Richard Hogan, Doah Lee, Sarah Legow, and Heather Raquel Phillips
Echolocation, February 2016
This February, Grizzly Grizzly hosts "Echolocation" a group exhibition featuring Richard Hogan, Doah. Lee, Sarah Legow, and Heather Raquel Phillips. The provocative selection of painting, collage, photography and video engages mimesis, mimicry, and replication as formal principles and conceptual approaches. Echolocation is curated by Haely Chang, Kirsten Gill, and Hilary R. Whitham as a part of The Incubation Series, a collaboration between the Fine Arts and History of Art Graduate Programs at the University of Pennsylvania.
In Eunyoung Lee's paintings, amalgams of recognizable, quasi-universal symbols and unruly yet familiar abstractions, oscillate between almost and barely recognizable. In site-specific installations and collage- and text-based pieces, Sarah Legowjuxtaposes seemingly arbitrary found objects in complex visual phrases. Heather Raquel Phillips creates stylized, staged photographs, primarily portraits that revel in saturated color and burlesque visual drama. Her recent work contemplates the adoption of disguise and personae, and behavioral miming more generally. Richard Hogan's photos interrogate canonical approaches to both the style and subject matter of photography, moving towards a transcendent critique of not only the medium itself, but also a broader history of image- making. Through his seemingly unassuming investigations, the unique abilities of photography to imitate, heighten, and subvert reality are gradually revealed.
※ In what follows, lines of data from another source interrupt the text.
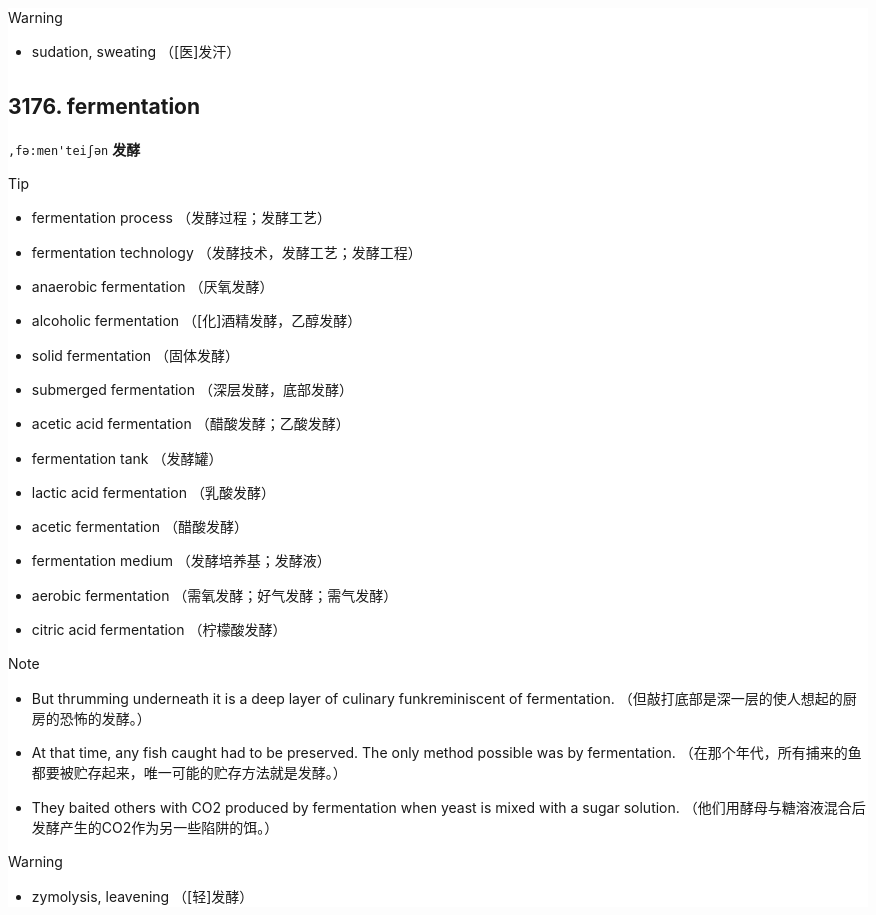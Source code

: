 > [!WARNING]
>
> - sudation, sweating （[医]发汗）
>

## 3176. fermentation

`,fə:men'teiʃən`  **发酵**

> [!TIP]
>
> - fermentation process （发酵过程；发酵工艺）
>
> - fermentation technology （发酵技术，发酵工艺；发酵工程）
>
> - anaerobic fermentation （厌氧发酵）
>
> - alcoholic fermentation （[化]酒精发酵，乙醇发酵）
>
> - solid fermentation （固体发酵）
>
> - submerged fermentation （深层发酵，底部发酵）
>
> - acetic acid fermentation （醋酸发酵；乙酸发酵）
>
> - fermentation tank （发酵罐）
>
> - lactic acid fermentation （乳酸发酵）
>
> - acetic fermentation （醋酸发酵）
>
> - fermentation medium （发酵培养基；发酵液）
>
> - aerobic fermentation （需氧发酵；好气发酵；需气发酵）
>
> - citric acid fermentation （柠檬酸发酵）
>

> [!NOTE]
>
> - But thrumming underneath it is a deep layer of culinary funkreminiscent of fermentation. （但敲打底部是深一层的使人想起的厨房的恐怖的发酵。）
>
> - At that time, any fish caught had to be preserved. The only method possible was by fermentation. （在那个年代，所有捕来的鱼都要被贮存起来，唯一可能的贮存方法就是发酵。）
>
> - They baited others with CO2 produced by fermentation when yeast is mixed with a sugar solution. （他们用酵母与糖溶液混合后发酵产生的CO2作为另一些陷阱的饵。）
>

> [!WARNING]
>
> - zymolysis, leavening （[轻]发酵）
>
This is the second exhibition in The Incubation Series, which takes its name from the idea that graduate school is a laboratory where one can test out new ways of thinking. Fostered by Keenan Bennett, Haely Chang, Kirsten Gill, and Hilary R. Whitham, the program aims to showcase the work of MFA candidates, while offering an opportunity for art history graduate students to expand their curatorial practices.